Thoroughly dry the meat by patting it with paper towels. This will help it brown quickly by getting rid of any surface moisture. Rub the surface of the meat with lots of coarse sea salt and freshly ground black pepper.

To sear the top surface, place the roastrib side upin a roasting pan and roast for 30 minutes. Flip the roast over and turn the oven down to 300 °F (150 °C). Continue roasting until an instant-read thermometer placed in the thickest part of the meat reads 135 °F to 140 °F (57 °C to 60 °C), about 3 hours in total. This will give you a perfect medium-rare to medium roast. For medium, wait until the thermometer reads 150 °F (65 °C), about 30 minutes more.

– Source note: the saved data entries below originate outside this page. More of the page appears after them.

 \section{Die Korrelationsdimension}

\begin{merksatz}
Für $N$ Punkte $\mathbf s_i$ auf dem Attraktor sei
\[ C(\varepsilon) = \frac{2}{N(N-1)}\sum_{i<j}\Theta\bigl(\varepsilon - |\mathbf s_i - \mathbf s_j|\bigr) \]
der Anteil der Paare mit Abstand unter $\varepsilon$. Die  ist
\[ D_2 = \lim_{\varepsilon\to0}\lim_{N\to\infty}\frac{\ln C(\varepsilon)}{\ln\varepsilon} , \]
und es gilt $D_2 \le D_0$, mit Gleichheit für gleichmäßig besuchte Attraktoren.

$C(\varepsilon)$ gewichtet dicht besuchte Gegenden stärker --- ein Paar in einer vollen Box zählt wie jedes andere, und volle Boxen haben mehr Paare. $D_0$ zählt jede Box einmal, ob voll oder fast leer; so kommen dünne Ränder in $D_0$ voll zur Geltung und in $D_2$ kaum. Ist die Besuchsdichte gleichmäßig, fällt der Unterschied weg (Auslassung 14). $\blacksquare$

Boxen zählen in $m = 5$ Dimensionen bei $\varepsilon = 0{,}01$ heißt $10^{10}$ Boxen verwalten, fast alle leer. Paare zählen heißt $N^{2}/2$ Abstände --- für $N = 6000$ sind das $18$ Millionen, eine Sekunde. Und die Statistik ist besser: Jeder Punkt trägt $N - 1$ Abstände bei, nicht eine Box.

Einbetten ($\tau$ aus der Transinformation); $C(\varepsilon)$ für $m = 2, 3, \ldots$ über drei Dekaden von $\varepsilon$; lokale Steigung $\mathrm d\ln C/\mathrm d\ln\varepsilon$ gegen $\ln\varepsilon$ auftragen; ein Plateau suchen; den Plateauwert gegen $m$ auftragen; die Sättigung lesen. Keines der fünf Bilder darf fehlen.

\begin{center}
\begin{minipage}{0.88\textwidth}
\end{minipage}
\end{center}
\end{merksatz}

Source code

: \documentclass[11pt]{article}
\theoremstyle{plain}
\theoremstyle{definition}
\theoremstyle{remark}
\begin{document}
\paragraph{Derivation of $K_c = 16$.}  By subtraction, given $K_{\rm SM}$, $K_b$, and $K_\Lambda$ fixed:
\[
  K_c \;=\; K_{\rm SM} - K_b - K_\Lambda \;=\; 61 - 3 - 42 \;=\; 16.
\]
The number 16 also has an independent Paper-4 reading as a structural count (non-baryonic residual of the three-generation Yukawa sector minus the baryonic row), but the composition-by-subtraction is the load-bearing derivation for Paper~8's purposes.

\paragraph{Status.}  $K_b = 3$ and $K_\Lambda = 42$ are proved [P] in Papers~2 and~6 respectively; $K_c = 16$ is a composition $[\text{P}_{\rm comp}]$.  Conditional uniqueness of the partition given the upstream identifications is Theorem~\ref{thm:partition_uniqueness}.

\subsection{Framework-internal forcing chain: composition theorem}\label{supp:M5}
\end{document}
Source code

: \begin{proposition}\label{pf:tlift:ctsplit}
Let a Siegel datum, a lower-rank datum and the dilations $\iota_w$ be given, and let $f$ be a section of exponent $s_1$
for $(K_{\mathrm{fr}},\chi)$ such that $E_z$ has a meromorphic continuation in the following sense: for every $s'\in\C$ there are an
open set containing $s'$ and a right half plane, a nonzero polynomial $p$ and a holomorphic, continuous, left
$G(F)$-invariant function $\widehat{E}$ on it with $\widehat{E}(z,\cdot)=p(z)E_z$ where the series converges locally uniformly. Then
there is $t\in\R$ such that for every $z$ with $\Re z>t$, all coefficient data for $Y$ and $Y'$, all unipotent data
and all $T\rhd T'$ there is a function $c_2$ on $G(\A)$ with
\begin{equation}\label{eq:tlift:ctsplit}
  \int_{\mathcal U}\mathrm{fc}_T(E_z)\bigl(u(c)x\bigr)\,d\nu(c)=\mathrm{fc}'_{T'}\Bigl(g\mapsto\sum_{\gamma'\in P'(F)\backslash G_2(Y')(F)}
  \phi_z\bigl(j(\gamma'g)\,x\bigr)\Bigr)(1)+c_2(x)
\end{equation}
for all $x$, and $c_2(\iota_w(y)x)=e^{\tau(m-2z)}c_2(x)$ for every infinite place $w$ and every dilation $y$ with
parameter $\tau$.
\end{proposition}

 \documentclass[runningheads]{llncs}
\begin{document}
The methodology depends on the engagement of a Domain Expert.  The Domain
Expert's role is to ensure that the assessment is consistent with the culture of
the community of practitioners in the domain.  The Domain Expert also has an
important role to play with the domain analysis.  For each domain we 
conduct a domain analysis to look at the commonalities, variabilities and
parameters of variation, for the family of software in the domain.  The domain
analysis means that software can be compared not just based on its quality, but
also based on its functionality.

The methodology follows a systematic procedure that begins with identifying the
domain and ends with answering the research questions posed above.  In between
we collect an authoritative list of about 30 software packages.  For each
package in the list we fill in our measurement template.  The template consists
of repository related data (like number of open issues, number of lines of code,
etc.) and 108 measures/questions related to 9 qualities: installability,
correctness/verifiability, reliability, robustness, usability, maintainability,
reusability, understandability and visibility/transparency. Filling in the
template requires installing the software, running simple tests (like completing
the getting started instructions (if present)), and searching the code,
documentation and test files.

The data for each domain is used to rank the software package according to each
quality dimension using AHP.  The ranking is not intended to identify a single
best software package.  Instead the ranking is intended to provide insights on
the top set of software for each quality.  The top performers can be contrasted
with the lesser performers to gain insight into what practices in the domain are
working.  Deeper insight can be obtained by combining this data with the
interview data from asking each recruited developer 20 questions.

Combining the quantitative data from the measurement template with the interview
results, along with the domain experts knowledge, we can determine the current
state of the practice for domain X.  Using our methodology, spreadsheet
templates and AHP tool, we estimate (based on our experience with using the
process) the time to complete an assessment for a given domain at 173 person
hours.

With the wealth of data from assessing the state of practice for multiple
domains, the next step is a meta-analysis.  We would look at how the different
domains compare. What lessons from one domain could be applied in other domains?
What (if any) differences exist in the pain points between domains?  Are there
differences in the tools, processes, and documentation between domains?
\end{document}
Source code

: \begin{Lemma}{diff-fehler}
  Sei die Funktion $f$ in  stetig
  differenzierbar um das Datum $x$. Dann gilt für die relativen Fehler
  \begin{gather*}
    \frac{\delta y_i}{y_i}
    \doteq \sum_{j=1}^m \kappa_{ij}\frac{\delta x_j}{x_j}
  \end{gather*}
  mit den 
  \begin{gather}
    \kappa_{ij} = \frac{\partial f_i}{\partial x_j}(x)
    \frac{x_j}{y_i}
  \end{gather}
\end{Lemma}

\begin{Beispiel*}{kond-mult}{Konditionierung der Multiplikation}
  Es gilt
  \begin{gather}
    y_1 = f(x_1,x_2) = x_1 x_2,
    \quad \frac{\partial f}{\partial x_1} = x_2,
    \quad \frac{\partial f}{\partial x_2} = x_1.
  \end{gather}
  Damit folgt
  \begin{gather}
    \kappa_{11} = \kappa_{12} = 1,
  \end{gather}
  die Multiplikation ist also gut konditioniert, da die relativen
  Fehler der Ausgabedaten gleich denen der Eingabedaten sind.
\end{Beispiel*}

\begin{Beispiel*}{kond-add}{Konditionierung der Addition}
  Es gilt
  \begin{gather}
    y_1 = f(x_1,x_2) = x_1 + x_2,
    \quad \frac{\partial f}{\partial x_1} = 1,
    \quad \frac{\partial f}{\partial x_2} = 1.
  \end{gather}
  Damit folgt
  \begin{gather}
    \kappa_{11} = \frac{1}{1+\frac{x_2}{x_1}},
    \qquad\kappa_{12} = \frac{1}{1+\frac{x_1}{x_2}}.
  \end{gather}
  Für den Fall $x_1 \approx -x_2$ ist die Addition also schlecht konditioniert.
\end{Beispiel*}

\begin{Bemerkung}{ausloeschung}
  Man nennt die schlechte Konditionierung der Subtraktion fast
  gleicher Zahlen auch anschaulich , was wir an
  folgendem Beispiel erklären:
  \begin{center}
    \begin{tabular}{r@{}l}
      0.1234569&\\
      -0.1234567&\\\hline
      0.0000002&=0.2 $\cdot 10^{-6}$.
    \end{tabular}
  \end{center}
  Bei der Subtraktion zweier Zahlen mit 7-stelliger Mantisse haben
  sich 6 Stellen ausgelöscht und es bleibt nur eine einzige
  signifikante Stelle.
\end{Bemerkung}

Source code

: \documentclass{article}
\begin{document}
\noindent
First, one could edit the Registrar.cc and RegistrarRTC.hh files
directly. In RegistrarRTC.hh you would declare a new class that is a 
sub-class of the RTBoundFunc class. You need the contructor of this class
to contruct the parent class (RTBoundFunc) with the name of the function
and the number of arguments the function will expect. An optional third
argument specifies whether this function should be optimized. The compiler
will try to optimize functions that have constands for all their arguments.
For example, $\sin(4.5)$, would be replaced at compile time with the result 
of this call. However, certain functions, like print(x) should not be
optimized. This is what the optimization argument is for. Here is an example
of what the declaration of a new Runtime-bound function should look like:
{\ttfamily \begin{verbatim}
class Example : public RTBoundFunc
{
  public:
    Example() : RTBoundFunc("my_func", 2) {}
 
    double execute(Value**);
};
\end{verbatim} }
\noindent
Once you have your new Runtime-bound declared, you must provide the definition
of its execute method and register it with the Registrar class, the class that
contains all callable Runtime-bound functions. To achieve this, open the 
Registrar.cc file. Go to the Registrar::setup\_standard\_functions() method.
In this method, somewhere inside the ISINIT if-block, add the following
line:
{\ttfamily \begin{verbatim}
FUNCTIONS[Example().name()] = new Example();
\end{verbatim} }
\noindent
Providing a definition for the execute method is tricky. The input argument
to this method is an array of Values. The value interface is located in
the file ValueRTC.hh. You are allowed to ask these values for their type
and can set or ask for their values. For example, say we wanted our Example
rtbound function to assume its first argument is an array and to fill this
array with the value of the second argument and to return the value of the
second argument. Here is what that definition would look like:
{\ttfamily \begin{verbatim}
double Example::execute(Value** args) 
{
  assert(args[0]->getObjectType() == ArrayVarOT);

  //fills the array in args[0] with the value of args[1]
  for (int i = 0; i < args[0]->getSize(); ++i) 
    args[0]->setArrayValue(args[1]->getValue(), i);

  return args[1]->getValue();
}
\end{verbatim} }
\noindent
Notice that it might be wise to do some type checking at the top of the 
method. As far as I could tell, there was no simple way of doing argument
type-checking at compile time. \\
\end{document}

Remove the roast from the oven and rest it in a warm place loosely covered with several layers of foil for 15 to 20 minutes. Its stressed-out fibres will relax and re-absorb the juices that concentrate under great pressure in the centre of the meat during roasting. The internal temperature will slowly rise another 5 °F to 10 °F (20 °C to 23 °C) or so. This is known as carryover cooking and is factored into the doneness judgment above.

Meanwhile, whisk together the sour cream, horseradish and chives. Once the meat has rested, slice away and serve with the horseradish sauce.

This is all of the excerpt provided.